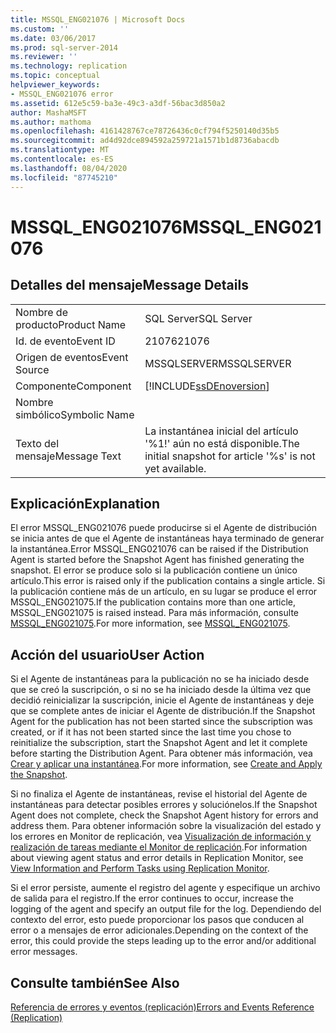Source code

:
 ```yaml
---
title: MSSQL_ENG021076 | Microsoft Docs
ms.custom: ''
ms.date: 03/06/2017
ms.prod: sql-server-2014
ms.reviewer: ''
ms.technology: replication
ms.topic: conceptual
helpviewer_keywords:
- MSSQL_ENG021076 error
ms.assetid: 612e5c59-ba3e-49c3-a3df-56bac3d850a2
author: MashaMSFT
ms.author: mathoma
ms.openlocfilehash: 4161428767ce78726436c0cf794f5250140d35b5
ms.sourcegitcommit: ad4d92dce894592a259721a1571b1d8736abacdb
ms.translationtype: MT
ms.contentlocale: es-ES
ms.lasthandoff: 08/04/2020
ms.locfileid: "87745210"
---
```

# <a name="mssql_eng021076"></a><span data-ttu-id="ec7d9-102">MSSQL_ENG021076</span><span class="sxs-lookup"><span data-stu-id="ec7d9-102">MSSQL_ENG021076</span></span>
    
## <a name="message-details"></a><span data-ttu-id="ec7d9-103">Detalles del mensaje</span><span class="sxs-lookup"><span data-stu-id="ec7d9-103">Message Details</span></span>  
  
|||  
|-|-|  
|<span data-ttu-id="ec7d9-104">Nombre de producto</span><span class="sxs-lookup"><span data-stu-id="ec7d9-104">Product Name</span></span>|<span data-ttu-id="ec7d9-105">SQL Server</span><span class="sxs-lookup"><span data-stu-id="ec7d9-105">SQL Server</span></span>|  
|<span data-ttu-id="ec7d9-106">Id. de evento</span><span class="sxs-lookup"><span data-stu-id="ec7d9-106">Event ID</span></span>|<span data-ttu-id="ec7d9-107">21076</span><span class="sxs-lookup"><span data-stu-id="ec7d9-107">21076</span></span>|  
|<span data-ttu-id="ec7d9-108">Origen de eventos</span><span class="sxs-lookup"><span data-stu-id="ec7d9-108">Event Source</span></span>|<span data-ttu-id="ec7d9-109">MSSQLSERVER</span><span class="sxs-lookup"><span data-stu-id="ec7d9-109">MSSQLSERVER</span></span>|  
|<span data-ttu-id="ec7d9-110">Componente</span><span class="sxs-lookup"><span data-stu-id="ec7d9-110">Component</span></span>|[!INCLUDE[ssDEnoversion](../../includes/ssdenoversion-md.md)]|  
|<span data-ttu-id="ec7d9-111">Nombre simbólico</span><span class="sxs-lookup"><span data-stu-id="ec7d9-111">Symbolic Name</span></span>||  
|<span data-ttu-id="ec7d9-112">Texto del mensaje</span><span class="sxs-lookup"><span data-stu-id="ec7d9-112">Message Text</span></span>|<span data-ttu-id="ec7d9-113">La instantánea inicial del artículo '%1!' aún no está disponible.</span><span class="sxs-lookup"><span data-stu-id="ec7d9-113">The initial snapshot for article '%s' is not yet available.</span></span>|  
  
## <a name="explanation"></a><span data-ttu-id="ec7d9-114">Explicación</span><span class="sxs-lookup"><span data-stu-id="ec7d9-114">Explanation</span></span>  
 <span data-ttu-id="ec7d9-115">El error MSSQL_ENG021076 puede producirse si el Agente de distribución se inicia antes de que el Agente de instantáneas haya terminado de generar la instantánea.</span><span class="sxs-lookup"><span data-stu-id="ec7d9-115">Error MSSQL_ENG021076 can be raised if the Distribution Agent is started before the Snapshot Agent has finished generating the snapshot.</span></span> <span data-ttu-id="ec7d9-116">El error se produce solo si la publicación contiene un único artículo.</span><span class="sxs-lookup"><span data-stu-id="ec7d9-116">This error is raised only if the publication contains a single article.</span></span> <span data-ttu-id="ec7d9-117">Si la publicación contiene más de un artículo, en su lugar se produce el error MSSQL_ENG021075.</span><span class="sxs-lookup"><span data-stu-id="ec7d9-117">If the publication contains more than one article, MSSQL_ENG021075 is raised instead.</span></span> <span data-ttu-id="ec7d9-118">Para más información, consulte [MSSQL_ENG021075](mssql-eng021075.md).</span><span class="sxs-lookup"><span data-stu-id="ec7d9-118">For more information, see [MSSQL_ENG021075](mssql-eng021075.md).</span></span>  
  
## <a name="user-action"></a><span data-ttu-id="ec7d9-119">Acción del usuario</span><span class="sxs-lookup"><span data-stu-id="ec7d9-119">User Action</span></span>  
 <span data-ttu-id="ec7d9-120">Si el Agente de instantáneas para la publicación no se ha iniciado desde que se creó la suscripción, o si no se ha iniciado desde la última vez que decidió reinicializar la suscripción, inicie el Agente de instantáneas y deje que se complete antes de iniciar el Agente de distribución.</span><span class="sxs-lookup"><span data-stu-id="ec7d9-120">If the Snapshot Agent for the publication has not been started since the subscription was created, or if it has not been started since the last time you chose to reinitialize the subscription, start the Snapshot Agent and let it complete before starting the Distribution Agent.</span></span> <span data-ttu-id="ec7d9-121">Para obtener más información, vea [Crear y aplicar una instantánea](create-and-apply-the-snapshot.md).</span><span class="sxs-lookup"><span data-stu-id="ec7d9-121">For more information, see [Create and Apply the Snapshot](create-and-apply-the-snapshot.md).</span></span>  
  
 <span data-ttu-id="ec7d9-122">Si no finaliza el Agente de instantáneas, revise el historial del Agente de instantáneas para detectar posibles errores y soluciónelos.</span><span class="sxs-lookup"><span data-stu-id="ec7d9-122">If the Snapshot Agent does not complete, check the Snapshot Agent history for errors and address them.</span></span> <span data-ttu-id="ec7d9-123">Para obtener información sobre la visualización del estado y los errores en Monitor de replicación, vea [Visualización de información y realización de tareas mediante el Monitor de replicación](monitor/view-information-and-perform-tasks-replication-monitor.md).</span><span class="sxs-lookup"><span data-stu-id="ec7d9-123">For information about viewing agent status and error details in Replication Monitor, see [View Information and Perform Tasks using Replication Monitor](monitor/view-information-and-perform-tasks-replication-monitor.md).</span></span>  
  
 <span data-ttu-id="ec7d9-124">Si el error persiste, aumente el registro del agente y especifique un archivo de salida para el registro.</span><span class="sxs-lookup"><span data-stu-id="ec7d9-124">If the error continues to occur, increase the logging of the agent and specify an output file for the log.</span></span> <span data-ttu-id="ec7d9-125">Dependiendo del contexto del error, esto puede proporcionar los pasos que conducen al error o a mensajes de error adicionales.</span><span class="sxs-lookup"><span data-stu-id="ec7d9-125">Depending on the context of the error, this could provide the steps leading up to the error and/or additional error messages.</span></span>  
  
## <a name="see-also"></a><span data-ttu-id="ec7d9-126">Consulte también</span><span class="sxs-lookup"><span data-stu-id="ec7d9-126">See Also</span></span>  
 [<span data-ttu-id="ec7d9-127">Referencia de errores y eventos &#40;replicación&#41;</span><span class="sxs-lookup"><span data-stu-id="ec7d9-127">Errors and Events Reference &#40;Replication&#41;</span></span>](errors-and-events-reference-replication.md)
________________________
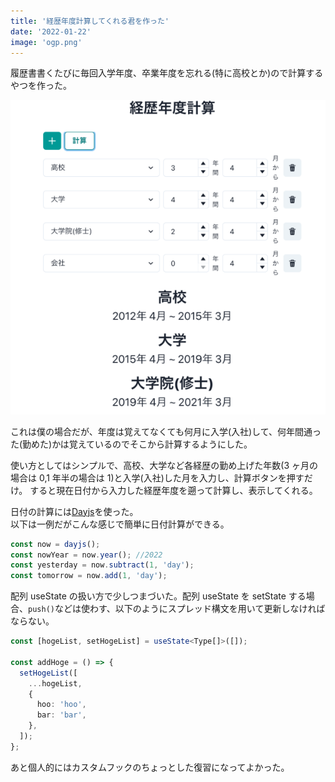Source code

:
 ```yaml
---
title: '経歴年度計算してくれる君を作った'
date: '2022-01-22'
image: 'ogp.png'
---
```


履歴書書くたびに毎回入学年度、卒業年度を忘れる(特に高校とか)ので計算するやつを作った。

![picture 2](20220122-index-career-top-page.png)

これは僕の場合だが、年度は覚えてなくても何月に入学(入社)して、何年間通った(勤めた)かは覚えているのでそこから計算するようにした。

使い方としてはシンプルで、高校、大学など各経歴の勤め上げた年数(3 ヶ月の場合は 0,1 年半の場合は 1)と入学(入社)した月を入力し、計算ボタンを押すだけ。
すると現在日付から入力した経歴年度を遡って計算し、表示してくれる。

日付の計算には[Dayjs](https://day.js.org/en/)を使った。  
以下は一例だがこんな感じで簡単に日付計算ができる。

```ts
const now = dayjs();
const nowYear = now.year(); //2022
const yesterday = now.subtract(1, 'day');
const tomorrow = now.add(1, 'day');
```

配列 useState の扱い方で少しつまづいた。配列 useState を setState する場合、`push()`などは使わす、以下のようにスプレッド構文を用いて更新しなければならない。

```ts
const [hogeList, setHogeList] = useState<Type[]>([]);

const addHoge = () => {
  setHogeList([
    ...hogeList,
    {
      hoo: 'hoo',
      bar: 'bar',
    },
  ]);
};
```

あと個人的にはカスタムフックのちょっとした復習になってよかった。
________________________
**EXERCISE DIRECTIONS:**
Of the entries above, how many lines hold the word "eventos"? Give back only that number.

**ANSWER FOR THE TASK:**
2